The task = Check each line of the data for "exists", and copy the ones that have it.

═══ Records

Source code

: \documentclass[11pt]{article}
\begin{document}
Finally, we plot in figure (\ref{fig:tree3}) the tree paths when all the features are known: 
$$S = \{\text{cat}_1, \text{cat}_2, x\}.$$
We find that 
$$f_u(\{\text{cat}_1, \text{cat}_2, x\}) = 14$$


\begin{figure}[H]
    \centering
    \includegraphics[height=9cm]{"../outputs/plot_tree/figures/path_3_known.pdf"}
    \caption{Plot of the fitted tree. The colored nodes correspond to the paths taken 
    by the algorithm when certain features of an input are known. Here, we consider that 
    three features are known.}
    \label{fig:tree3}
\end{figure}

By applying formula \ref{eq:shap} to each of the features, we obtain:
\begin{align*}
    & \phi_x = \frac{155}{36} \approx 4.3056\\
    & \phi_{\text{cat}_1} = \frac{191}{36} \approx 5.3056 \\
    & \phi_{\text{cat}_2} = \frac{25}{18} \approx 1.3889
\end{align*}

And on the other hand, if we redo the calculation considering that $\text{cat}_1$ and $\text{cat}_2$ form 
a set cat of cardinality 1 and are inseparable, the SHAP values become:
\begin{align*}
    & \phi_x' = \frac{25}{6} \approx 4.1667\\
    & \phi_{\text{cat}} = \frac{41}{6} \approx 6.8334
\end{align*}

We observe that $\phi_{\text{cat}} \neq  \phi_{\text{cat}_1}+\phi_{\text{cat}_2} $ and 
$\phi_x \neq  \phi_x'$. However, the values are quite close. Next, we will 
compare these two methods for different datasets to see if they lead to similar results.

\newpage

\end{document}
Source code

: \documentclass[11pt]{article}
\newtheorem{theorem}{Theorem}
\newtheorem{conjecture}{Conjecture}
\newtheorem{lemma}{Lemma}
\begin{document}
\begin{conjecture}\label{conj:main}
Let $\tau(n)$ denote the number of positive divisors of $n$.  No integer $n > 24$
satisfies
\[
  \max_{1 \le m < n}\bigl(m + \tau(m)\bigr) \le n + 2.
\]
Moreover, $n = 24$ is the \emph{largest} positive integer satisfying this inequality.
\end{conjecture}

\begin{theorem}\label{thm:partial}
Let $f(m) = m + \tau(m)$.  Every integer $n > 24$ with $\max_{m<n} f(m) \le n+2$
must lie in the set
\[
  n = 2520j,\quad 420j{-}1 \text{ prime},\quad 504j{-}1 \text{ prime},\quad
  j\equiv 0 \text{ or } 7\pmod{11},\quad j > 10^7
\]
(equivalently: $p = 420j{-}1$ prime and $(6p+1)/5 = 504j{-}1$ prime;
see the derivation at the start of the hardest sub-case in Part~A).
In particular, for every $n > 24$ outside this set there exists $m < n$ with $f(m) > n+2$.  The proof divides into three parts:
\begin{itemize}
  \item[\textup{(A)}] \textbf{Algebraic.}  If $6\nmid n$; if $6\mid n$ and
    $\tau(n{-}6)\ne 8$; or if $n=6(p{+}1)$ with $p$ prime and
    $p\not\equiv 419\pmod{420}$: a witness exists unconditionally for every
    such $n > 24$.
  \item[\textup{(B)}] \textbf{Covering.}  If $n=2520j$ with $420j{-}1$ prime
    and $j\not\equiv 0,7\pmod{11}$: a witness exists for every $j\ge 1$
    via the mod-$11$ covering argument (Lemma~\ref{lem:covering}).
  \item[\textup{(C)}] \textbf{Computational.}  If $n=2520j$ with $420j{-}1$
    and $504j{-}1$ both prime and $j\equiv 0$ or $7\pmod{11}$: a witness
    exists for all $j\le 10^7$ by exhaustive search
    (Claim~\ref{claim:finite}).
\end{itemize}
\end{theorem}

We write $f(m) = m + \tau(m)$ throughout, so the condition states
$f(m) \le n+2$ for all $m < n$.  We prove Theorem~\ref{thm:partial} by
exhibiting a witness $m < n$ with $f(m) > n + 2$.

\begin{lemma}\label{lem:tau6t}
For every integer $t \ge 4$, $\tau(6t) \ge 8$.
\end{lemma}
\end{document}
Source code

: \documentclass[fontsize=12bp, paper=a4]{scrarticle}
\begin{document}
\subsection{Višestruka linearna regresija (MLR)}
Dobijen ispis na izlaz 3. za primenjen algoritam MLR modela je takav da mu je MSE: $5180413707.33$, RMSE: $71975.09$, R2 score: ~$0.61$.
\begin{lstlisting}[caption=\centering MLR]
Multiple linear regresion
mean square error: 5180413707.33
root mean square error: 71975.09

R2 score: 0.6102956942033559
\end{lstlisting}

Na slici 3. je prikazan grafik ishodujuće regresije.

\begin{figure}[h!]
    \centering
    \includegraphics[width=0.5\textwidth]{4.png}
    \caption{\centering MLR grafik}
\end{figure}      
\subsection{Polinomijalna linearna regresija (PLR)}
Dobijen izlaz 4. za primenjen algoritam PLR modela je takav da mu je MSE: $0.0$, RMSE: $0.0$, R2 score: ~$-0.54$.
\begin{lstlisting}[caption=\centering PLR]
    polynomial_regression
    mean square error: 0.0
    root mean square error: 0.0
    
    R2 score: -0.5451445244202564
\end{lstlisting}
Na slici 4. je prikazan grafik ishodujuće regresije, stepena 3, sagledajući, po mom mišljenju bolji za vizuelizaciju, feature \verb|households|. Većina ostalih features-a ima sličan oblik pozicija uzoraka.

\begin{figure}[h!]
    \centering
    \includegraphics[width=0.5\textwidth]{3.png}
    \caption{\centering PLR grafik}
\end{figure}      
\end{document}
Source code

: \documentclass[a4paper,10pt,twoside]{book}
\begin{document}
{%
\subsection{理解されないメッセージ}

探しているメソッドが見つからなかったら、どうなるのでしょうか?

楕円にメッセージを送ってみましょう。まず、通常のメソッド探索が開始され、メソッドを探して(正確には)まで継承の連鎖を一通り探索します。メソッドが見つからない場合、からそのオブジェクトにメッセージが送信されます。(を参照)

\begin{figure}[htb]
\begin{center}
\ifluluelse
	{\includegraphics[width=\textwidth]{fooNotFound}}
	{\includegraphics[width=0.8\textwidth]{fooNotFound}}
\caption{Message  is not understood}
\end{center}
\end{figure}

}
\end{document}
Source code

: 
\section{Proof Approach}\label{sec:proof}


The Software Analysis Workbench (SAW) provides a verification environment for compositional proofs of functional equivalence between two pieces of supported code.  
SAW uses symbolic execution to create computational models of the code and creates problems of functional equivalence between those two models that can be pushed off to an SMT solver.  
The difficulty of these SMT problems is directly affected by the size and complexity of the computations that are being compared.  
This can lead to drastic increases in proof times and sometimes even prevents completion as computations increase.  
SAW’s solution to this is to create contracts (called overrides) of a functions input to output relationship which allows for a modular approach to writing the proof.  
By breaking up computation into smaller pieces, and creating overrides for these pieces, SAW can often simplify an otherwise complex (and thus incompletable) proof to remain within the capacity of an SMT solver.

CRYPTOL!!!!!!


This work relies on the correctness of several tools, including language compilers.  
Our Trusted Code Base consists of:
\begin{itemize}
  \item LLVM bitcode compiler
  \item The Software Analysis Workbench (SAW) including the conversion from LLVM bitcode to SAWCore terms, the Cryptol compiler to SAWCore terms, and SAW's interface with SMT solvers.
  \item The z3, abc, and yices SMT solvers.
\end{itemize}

══════

The answer =
In particular, for every $n > 24$ outside this set there exists $m < n$ with $f(m) > n+2$.  The proof divides into three parts:
    $p\not\equiv 419\pmod{420}$: a witness exists unconditionally for every
    and $j\not\equiv 0,7\pmod{11}$: a witness exists for every $j\ge 1$
    exists for all $j\le 10^7$ by exhaustive search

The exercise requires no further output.